INSTRUCTIONS FOR THE TASK: Lines that contain the string "this" are the ones to list; copy all of them from the records.

DATA TO USE:
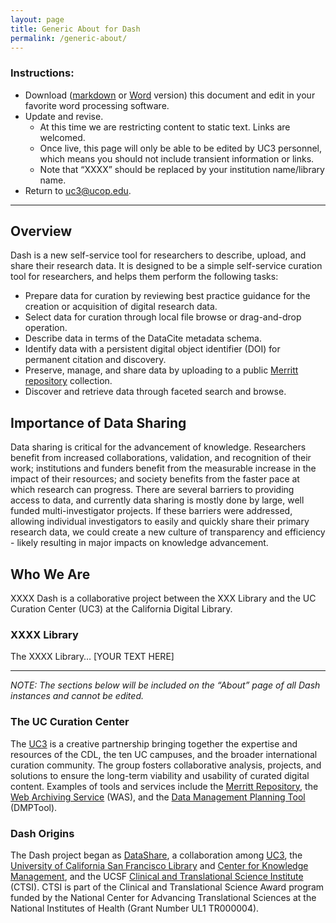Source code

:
 ```yaml
---
layout: page
title: Generic About for Dash
permalink: /generic-about/
---
```


### Instructions:
* Download ([markdown](https://github.com/CDLUC3/dash/blob/gh-pages/generic-about.md) or [Word](https://github.com/CDLUC3/dash/blob/gh-pages/docs/About.docx?raw=true) version) this document and edit in your favorite word processing software. 
* Update and revise. 
  * At this time we are restricting content to static text. Links are welcomed.
  * Once live, this page will only be able to be edited by UC3 personnel, which means you should not include transient information or links.
  * Note that “XXXX” should be replaced by your institution name/library name.
* Return to [uc3@ucop.edu](mailto:uc3@ucop.edu). 

***

## Overview 

Dash is a new self-service tool for researchers to describe, upload, and share their research data. It is designed to be a simple self-service curation tool for researchers, and helps them perform the following tasks:

* Prepare data for curation by reviewing best practice guidance for the creation or acquisition of digital research data.
* Select data for curation through local file browse or drag-and-drop operation.
* Describe data in terms of the DataCite metadata schema.
* Identify data with a persistent digital object identifier (DOI) for permanent citation and discovery.
* Preserve, manage, and share data by uploading to a public [Merritt repository](http://merritt.cdlib.org) collection.
* Discover and retrieve data through faceted search and browse.

## Importance of Data Sharing

Data sharing is critical for the advancement of knowledge. Researchers benefit from increased collaborations, validation, and recognition of their work; institutions and funders benefit from the measurable increase in the impact of their resources; and society benefits from the faster pace at which research can progress. There are several barriers to providing access to data, and currently data sharing is mostly done by large, well funded multi-investigator projects. If these barriers were addressed, allowing individual investigators to easily and quickly share their primary research data, we could create a new culture of transparency and efficiency - likely resulting in major impacts on knowledge advancement.

## Who We Are

XXXX Dash is a collaborative project between the XXX Library and the UC Curation Center (UC3) at the California Digital Library. 

### XXXX Library

The XXXX Library… [YOUR TEXT HERE] 

*** 

_NOTE: The sections below will be included on the “About” page of all Dash instances and cannot be edited._

### The UC Curation Center
The [UC3](http://cdlib.org/services/uc3) is a creative partnership bringing together the expertise and resources of the CDL, the ten UC campuses, and the broader international curation community. The group fosters collaborative analysis, projects, and solutions to ensure the long-term viability and usability of curated digital content. Examples of tools and services include the [Merritt Repository](http://merritt.cdlib.org), the [Web Archiving Service](http://was.cdlib.org/) (WAS), and the [Data Management Planning Tool](http://dmptool.org) (DMPTool).

### Dash Origins
The Dash project began as [DataShare](http://datashare.ucsf.edu), a collaboration among [UC3](http://www.cdlib.org/services/uc3), the [University of California San Francisco Library](http://www.library.ucsf.edu/) and [Center for Knowledge Management](http://www.library.ucsf.edu/about/ckm), and the UCSF [Clinical and Translational Science Institute](http://ctsi.ucsf.edu/) (CTSI). CTSI is part of the Clinical and Translational Science Award program funded by the National Center for Advancing Translational Sciences at the National Institutes of Health (Grant Number UL1 TR000004).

REPLY:
* Download ([markdown](https://github.com/CDLUC3/dash/blob/gh-pages/generic-about.md) or [Word](https://github.com/CDLUC3/dash/blob/gh-pages/docs/About.docx?raw=true) version) this document and edit in your favorite word processing software. 
  * At this time we are restricting content to static text. Links are welcomed.
  * Once live, this page will only be able to be edited by UC3 personnel, which means you should not include transient information or links.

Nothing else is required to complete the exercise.